INSTRUCTIONS FOR THE TASK: Among the entries below, find each line with "cases" and show it.

DATA FOR ANALYSIS START

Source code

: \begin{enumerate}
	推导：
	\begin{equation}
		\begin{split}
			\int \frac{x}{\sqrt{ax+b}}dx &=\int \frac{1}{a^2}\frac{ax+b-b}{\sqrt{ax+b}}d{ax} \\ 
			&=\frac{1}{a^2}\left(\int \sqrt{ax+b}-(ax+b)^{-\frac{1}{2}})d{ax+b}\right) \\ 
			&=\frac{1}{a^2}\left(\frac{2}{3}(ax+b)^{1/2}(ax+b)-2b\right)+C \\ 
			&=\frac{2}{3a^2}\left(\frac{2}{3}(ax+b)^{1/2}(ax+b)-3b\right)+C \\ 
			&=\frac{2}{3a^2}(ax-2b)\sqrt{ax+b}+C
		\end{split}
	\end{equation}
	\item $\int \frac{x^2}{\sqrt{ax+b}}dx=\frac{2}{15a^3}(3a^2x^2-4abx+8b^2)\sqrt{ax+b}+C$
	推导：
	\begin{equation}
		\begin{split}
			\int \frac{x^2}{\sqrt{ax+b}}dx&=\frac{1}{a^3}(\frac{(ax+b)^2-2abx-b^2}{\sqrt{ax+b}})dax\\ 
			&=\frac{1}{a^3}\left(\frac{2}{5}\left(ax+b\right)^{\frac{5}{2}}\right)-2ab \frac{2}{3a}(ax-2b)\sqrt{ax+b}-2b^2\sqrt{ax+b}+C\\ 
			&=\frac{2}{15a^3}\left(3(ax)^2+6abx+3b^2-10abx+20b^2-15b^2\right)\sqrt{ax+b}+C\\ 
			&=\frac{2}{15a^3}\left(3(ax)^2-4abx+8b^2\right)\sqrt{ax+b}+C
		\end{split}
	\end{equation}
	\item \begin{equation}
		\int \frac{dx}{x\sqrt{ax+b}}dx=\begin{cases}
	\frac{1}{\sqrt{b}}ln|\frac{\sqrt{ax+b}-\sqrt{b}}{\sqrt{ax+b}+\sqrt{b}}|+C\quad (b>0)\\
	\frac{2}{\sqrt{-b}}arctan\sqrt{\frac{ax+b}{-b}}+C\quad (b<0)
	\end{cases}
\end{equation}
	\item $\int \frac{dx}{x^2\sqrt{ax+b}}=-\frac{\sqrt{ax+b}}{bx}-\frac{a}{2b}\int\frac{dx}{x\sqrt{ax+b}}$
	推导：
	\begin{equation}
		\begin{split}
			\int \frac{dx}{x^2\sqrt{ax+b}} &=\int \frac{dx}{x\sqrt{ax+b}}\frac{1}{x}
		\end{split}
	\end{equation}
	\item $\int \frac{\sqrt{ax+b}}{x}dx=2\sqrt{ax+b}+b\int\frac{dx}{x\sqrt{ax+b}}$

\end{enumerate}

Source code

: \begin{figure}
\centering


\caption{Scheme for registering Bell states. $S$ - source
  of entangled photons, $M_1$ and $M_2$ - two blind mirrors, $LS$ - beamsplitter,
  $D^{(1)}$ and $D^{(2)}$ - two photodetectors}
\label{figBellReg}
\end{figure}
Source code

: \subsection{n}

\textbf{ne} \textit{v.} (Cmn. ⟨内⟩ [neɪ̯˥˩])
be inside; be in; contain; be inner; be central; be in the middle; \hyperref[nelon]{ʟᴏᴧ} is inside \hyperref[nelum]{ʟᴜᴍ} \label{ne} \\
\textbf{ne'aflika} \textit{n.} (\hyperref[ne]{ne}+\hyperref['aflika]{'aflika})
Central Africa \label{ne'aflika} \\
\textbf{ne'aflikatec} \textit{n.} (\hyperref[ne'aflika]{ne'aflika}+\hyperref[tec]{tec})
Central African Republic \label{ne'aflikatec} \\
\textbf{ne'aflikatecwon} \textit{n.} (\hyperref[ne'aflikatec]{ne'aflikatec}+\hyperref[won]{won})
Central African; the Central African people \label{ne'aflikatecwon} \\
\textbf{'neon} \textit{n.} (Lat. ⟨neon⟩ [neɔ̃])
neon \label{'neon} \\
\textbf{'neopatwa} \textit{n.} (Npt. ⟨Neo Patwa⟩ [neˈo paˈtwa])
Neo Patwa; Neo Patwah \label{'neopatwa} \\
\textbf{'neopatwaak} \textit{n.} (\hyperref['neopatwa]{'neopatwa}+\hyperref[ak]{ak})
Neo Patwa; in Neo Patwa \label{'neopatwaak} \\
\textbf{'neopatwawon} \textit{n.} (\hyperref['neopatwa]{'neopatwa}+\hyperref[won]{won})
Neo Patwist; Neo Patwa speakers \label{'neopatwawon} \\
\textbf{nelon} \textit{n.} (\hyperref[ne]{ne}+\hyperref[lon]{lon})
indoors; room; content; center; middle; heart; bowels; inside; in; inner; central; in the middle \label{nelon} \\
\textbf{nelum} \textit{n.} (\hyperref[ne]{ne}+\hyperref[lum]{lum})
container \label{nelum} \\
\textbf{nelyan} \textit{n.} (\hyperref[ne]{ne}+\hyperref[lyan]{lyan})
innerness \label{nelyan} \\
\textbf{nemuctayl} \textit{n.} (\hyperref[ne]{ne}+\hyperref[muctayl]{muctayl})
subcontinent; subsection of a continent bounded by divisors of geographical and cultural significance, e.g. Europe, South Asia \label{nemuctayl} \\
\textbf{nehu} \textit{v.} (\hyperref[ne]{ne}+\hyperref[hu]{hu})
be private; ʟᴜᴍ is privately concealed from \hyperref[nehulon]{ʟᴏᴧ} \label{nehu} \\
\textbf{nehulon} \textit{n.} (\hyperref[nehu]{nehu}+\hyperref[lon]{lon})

DATA FOR ANALYSIS END

EXPECTED ANSWER:
		\int \frac{dx}{x\sqrt{ax+b}}dx=\begin{cases}
	\end{cases}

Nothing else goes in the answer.